Having found the June 7, 1994 Order ambiguous, the Fourth Circuit reinterpreted
the order to convey only possession, not title, pending determination of a
salvage award. As a result, an impairment charge was recorded to reflect this
judicial decision. Total expenses for the fiscal year 2003 decreased to
$3,986,000 from $10,036,000, or 60%, primarily as a result of the reduction in
impairment charges.

The Company's loss from operations decreased to $1,125,000 in the fiscal year
2003 as compared to $7,268,000 in the fiscal year 2002, a decrease of
approximately 85%. Interest income for the 2003 fiscal year amounted to $298,000
as compared to $8,000 in the prior fiscal year. This increase is attributed to
interest derived from the Company's tax refunds received in the final quarter of
the fiscal year.

The Company's loss from continuing operation before provision for income taxes
was $827,000 in fiscal year 2003 and as compared to a loss from continuing
operation of $7,260,000 in the 2002 fiscal year. There was no provision for
income taxes in either fiscal year. Consequently, the net loss from continuing
operations before discontinued operations and an extra-ordinary gain was
$827,000 for the 2003 fiscal year whereas there was a net loss from continuing
operations before discontinued operations and an extra-ordinary gain of
$7,260,000 for the prior fiscal year.

The loss from operations was $827,000 for the 2003 fiscal year as compared to a
loss of $6,784,000 in the prior fiscal year of which included a loss from
operation of discontinued business in the amount of $168,000 and a gain on
disposal of a subsidiary of $644,000.

Basic and diluted earnings per common share were $(.04) and $(.38),
respectively, for the 2003 and 2002 fiscal years. The weighted average common
shares outstanding were 18,615,294 and 18,058,573 for the 2003 and 2002 fiscal
years, respectively.

YEAR ENDED FEBRUARY 28, 2002 AS COMPARED TO YEAR ENDED FEBRUARY 28, 2001

During its fiscal year ended February 28, 2002 (the "2002 fiscal year"), the
Company's revenues decreased to $2,768,000 as compared to $5,699,000 in the
fiscal year ended February 28, 2001 (the "2001 fiscal year"). This decrease of
$2,931,000, or 51%, primarily reflects lower licensing fee income in the 2002
fiscal year. In the 2001 year, licensing fee income benefited from the higher
guaranteed annual payment on the first year of the Exhibition Tour Agreement
with SFX.

Exhibition revenue and related sales were $2,354,000 in the 2002 fiscal year as
compared to $5,464,000 in the 2001 fiscal year for a decrease of $3,110,000, or
57%. This decrease in revenues was principally attributable to lower payments
under the Exhibition Tour Agreement with SFX. SFX declined to renew the
agreement on essentially similar terms during 2001 and consequently a revised
agreement was negotiated which resulted in lower annual guaranteed payments.

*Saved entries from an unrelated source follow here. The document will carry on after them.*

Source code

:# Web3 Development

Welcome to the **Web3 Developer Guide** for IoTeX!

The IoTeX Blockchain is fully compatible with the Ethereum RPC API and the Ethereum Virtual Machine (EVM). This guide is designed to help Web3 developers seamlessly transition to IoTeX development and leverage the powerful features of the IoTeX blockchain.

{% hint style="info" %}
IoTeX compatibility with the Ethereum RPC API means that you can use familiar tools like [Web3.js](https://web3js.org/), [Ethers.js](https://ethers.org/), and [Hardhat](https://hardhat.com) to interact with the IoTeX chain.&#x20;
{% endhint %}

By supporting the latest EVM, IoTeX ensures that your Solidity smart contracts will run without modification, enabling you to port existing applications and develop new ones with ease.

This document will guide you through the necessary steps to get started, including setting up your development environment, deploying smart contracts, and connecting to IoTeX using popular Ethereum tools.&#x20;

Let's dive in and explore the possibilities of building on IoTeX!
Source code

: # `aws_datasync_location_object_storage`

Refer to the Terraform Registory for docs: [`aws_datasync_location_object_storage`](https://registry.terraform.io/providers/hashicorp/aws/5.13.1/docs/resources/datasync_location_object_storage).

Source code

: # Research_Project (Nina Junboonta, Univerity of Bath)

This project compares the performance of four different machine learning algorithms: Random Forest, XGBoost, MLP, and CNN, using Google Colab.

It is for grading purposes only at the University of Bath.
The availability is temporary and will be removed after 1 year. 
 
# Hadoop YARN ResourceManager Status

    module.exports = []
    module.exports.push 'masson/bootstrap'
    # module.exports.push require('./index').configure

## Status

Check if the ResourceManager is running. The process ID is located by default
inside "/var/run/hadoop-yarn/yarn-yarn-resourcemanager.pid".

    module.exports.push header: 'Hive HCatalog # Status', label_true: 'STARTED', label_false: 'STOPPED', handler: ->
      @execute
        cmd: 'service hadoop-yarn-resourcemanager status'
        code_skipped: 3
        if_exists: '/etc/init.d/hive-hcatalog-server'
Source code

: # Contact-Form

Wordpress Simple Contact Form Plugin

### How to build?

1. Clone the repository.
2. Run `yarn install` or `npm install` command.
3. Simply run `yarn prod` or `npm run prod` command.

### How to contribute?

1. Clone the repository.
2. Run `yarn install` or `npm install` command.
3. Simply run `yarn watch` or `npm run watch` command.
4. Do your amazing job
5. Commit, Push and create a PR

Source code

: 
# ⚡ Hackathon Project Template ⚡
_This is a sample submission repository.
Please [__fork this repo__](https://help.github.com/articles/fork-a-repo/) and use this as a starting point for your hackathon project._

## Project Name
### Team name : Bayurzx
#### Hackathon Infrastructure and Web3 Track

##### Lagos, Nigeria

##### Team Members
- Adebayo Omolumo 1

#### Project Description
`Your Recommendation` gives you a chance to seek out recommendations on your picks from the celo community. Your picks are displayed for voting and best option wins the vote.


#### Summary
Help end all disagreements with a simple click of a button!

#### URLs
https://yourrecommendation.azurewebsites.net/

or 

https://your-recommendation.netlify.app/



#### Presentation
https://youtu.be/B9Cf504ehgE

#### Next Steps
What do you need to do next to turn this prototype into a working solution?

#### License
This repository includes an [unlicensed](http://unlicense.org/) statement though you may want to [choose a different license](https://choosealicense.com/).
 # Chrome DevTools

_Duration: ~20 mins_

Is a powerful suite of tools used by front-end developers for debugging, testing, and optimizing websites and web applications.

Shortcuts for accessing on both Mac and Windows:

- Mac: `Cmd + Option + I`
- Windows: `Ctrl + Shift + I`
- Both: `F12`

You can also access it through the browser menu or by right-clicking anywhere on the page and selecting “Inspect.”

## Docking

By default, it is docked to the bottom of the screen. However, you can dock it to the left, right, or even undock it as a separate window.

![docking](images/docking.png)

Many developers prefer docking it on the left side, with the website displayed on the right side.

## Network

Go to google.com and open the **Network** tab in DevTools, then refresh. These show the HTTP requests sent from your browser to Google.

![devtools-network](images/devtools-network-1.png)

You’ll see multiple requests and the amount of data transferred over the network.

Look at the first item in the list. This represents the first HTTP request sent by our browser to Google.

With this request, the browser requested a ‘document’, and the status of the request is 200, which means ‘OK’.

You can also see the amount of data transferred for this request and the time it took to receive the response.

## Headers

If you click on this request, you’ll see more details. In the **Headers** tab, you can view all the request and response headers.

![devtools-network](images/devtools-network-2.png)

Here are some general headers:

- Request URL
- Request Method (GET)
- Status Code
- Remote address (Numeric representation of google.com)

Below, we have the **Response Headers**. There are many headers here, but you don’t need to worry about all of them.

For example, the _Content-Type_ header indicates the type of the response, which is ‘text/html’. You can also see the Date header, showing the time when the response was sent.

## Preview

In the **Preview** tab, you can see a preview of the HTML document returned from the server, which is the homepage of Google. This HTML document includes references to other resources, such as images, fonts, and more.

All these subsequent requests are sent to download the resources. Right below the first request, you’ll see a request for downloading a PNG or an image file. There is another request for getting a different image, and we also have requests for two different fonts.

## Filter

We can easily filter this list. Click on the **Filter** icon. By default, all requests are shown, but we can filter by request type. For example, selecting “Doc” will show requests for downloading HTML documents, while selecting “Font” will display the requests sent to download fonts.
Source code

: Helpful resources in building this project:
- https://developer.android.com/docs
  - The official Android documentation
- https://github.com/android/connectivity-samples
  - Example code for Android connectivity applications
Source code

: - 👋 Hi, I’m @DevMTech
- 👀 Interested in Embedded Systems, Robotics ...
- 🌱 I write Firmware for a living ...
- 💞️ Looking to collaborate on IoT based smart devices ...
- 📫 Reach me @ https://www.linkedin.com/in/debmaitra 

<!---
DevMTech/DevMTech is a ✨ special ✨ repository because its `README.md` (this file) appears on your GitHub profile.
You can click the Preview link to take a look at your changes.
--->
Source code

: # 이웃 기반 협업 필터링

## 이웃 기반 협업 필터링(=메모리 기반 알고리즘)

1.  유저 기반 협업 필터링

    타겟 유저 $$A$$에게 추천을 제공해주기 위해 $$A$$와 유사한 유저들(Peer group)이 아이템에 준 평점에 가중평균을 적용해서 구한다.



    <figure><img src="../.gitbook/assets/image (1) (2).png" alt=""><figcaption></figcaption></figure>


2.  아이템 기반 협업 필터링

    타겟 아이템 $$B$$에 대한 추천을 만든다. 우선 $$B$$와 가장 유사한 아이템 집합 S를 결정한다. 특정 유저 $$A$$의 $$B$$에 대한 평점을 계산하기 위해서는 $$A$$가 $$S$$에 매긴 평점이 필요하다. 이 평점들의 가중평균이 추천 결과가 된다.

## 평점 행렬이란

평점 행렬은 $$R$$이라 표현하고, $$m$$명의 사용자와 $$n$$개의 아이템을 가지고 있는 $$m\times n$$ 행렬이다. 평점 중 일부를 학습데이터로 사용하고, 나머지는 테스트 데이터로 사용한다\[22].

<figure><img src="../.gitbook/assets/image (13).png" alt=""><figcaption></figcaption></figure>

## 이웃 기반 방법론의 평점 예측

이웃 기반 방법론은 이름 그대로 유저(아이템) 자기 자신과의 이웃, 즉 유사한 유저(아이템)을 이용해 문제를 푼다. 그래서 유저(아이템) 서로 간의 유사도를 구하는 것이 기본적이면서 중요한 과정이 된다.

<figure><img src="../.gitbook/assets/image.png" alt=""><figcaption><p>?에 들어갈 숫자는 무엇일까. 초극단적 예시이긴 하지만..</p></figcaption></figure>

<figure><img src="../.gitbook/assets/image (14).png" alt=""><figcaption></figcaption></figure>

The Company's merchandise and other revenues, that included the sale of
merchandise, books and royalty payments, increased to $414,000 from $235,000 in
the prior fiscal year. This increase of $179,000, or 76% is primarily attributed
to the contribution of catalog income from the sale of catalogs at each
exhibition venue during the 2002 fiscal year. There was not any catalog sales in
the 2001 fiscal year. The sale of coal recovered from the TITANIC was $62,000 in
the current fiscal year compared to $67,000 in the prior year. In addition, the
Company received an insurance payment of $95,000 during fiscal year ended
February 28, 2002 for the loss of artifacts in a theft that occurred in
Nashville, Tennessee on January 28, 2001 of 10 coins and nine bank notes that
were recovered from the TITANIC wreck site in 1987.

16


Cost of goods sold were $91,000 for the 2002 fiscal year as compared to $13,000
in the 2002 fiscal year. This increase of $78,000 is primarily attributed to the
costs associated with the catalogs sold during the 2002 fiscal year. There were
no catalogs sales in the prior year's period.

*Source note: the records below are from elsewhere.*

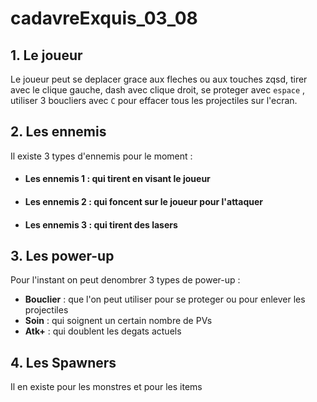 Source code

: # cadavreExquis_03_08
 
## 1. Le joueur
Le joueur peut se deplacer grace aux fleches ou aux touches zqsd, tirer avec le clique gauche, dash avec clique droit, se proteger avec `espace` , utiliser 3 boucliers avec `C` pour effacer tous les projectiles sur l'ecran.

## 2. Les ennemis
Il existe 3 types d'ennemis pour le moment :

- #### **Les ennemis 1** : qui tirent en visant le joueur
- #### **Les ennemis 2** : qui foncent sur le joueur pour l'attaquer
- #### **Les ennemis 3** : qui tirent des lasers

## 3. Les power-up
Pour l'instant on peut denombrer 3 types de power-up :
- **Bouclier** : que l'on peut utiliser pour se proteger ou pour enlever les projectiles
- **Soin** : qui soignent un certain nombre de PVs
- **Atk+** : qui doublent les degats actuels

## 4. Les Spawners 
Il en existe pour les monstres et pour les items

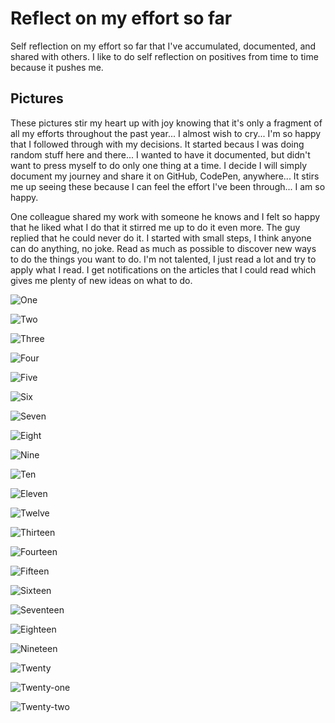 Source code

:# Reflect on my effort so far

Self reflection on my effort so far that I've accumulated, documented, and shared with others. I like to do self reflection on positives from time to time because it pushes me.

## Pictures

These pictures stir my heart up with joy knowing that it's only a fragment of all my efforts throughout the past year... I almost wish to cry... I'm so happy that I followed through with my decisions. It started becaus I was doing random stuff here and there... I wanted to have it documented, but didn't want to press myself to do only one thing at a time. I decide I will simply document my journey and share it on GitHub, CodePen, anywhere... It stirs me up seeing these because I can feel the effort I've been through... I am so happy.

One colleague shared my work with someone he knows and I felt so happy that he liked what I do that it stirred me up to do it even more. The guy replied that he could never do it. I started with small steps, I think anyone can do anything, no joke. Read as much as possible to discover new ways to do the things you want to do. I'm not talented, I just read a lot and try to apply what I read. I get notifications on the articles that I could read which gives me plenty of new ideas on what to do.

![One](./picture/01.png)

![Two](./picture/02.png)

![Three](./picture/03.png)

![Four](./picture/04.png)

![Five](./picture/05.png)

![Six](./picture/06.png)

![Seven](./picture/07.png)

![Eight](./picture/08.png)

![Nine](./picture/09.png)

![Ten](./picture/10.png)

![Eleven](./picture/11.png)

![Twelve](./picture/12.png)

![Thirteen](./picture/13.png)

![Fourteen](./picture/14.png)

![Fifteen](./picture/15.png)

![Sixteen](./picture/16.png)

![Seventeen](./picture/17.png)

![Eighteen](./picture/18.png)

![Nineteen](./picture/19.png)

![Twenty](./picture/20.png)

![Twenty-one](./picture/21.png)

![Twenty-two](./picture/22.png)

Expenses for expedition costs were only $32,000 for the 2002 fiscal year as
compared to $763,000 in the 2001 fiscal year. During the 2001 fiscal year the
Company undertook the summer of 2000 expedition to the TITANIC wreck site. There
was not a similar expedition conducted during the 2002 fiscal year although a
survey was undertaken in early 2002 in Papua New Guinea territorial waters.

General and administrative expenses were $3,391,000 for the 2002 fiscal year as
compared to $4,405,000 in the 2001 fiscal year. This decrease of $1,014,000, or
23%, is primarily attributed to reductions in consulting expenses, accounting
fees, and legal expenses over the prior year.

Depreciation and amortization expense for the 2002 fiscal year was $374,000 as
compared to $558,000 in the 2001 fiscal year. This decrease of $184,000, or 33%,
is primarily attributed to the reduction of amortization expenses during the
year for intangibles acquired in the 2001 fiscal year that were sold as part of
the CARPATHIA acquisition transaction.

As a result of The United States Court of Appeals for the Fourth Circuit finding
the June 7, 1994 Order ambiguous, the Fourth Circuit reinterpreted the order to
convey only possession, not title, pending determination of a salvage award and
further held that the Company currently has no title to any artifacts that it
had previously recovered from the wreck of the TITANIC nor to any artifacts that
it might recover in the future. In light of the requirements of SFAS
121-impairment of long-lived assets and SFAS 142-the valuation of non-goodwill
intangibles, the value of a salvor lien that may be granted to the Company is at
present undeterminable and uncertain and cannot be reliably estimated,
management elected to establish an impairment charge of $8.1 million to costs of
artifacts recovered in expeditions that occurred after 1987. This loss was
reduced by expected tax benefits of $2.1 million. The artifacts recovered in the
1987 expedition that the Company was granted by the Government of France remains
a Company asset and is valued at $3.2 million, the cost of their recovery.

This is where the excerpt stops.